But it is not only upward that the school age should extend, but also downward. It should be possible for poor parents who cannot afford a nursery to send their children to the people's schools at a quite tender age. The children of prosperous people have a governess, or in towns go to some properly equipped infant school, by the time they are four or five. The children of the working -class woman knock about at home with a mother too busy to give them sufficient educational attention, and their only-open air is the street. They miss the beginnings of drawing and modelling and such-like play; they do not get sufficiently talked to; they get little or no music; they start with that much handicap. Vile attempts at economy in British education have meant a grave retrogression in this respect. The schools have to be reopened to infants, and the facilities for infant teaching restored and extended. The public infant school must be the day-nursery of the poor.
Both these extensions of the school age will require more teachers. And even as it is, the British schools are scandalously understaffed. Not only is that so, but many of the existing staffs are under-trained and under-educated for their work. I cannot conceive of British education as a satisfactory system with less than quadruple the number of teachers at work than are now employed.

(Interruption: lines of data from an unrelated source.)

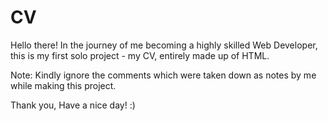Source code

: # CV

Hello there!
In the journey of me becoming a highly skilled Web Developer, this is my first solo project - my CV, entirely made up of HTML.

Note: Kindly ignore the comments which were taken down as notes by me while making this project.

Thank you, Have a nice day! :)
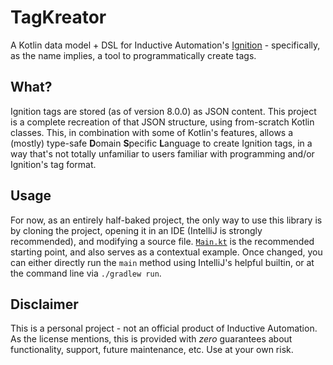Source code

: # TagKreator

A Kotlin data model + DSL for Inductive Automation's [Ignition](https://inductiveautomation.com/ignition/) -
specifically, as the name implies, a tool to programmatically create tags.

## What?

Ignition tags are stored (as of version 8.0.0) as JSON content. This project is a complete recreation of that JSON
structure, using from-scratch Kotlin classes. This, in combination with some of Kotlin's features, allows a (mostly)
type-safe **D**omain **S**pecific **L**anguage to create Ignition tags, in a way that's not totally unfamiliar to users
familiar with programming and/or Ignition's tag format.

## Usage

For now, as an entirely half-baked project, the only way to use this library is by cloning the project, opening it in an
IDE (IntelliJ is strongly recommended), and modifying a source
file. [`Main.kt`](src/main/kotlin/io/github/paulgriffith/tagkreator/Main.kt) is the recommended starting point, and also
serves as a contextual example. Once changed, you can either directly run the `main` method using IntelliJ's helpful
builtin, or at the command line via `./gradlew run`. 

## Disclaimer

This is a personal project - not an official product of Inductive Automation. As the license mentions, this is provided
with _zero_ guarantees about functionality, support, future maintenance, etc. Use at your own risk. 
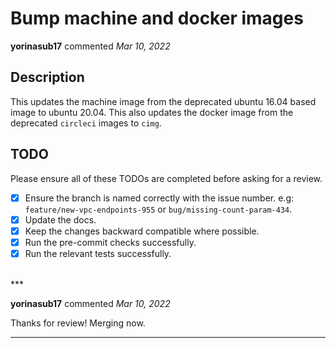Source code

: # Bump machine and docker images

**yorinasub17** commented *Mar 10, 2022*

<!--
Have any questions? Check out the contributing docs at https://gruntwork.notion.site/Gruntwork-Coding-Methodology-02fdcd6e4b004e818553684760bf691e,
or ask in this Pull Request and a Gruntwork core maintainer will be happy to help :)
Note: Remember to add '[WIP]' to the beginning of the title if this PR is still a work-in-progress. Remove it when it is ready for review!
-->

## Description

<!-- Write a brief description of the changes introduced by this PR -->
This updates the machine image from the deprecated ubuntu 16.04 based image to ubuntu 20.04.
This also updates the docker image from the deprecated `circleci` images to `cimg`.

## TODO
Please ensure all of these TODOs are completed before asking for a review.

- [x] Ensure the branch is named correctly with the issue number. e.g: `feature/new-vpc-endpoints-955` or `bug/missing-count-param-434`.
- [x] Update the docs.
- [x] Keep the changes backward compatible where possible.
- [x] Run the pre-commit checks successfully.
- [x] Run the relevant tests successfully.

<br />
***


**yorinasub17** commented *Mar 10, 2022*

Thanks for review! Merging now.
***

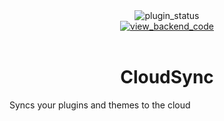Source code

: <!--
	* This file was autogenerated
	* If you want to change anything, do so in the readmes.mjs file
	* https://github.com/Gabe616/VendettaPlugins/edit/main/readmes.mjs
-->

<div align="center">
	<img alt="plugin_status" src="https://img.shields.io/badge/plugin_status-unfinished-9399b2?style=for-the-badge&labelColor=1e1e2e" />
	<br/>
	<a href="https://github.com/Gabe616/VendettaCloudSync">
		<img alt="view_backend_code" src="https://img.shields.io/badge/view_backend_code-1e1e2e?style=for-the-badge" />
	</a>
</div>
<br/>
<div align="center">
	<h1>CloudSync</h1>
</div>

Syncs your plugins and themes to the cloud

Moreover they have to be better teachers. When British elementary education was organised in the 'seventies of the last century it was done in the shabbiest and cheapest way possible. Those were the days when Englishwomen of the prosperous classes would become half frantic with jealousy and hate and derision at the idea of a housemaid wearing a fringe or the cook going out in pretty clothes on a Sunday. That was the spirit of the time. It was intolerable to them that the poor man's "brats" should be taught by really educated persons. The prospective teachers of the general public, therefore, were not sent through the Universities and made a part of the general comity of educated men and women. They were put apart into mean, bleak, restricted training colleges of their own, and everything was done to establish and maintain a sense of social inferiority in their minds. They were intended to feel the superiority of the parson and the lordship of the manufacturer and the squire. Never has a profession risen to self-respect against such obstacles and disadvantages as the British elementary teachers. It is for Mr. Trevelyan to complete the expansion and liberalisation of these training colleges, to see that they get at last the staffs, libraries, laboratories, and facilities of interchange necessary to incorporate them completely in the university system of the land. Or else to hand them over to the local authorities as lunatic asylums or something of that sort or to reconstruct them to meet the housing shortage, or just simply to dynamite them and send the whole of the next generation of teachers through the Universities.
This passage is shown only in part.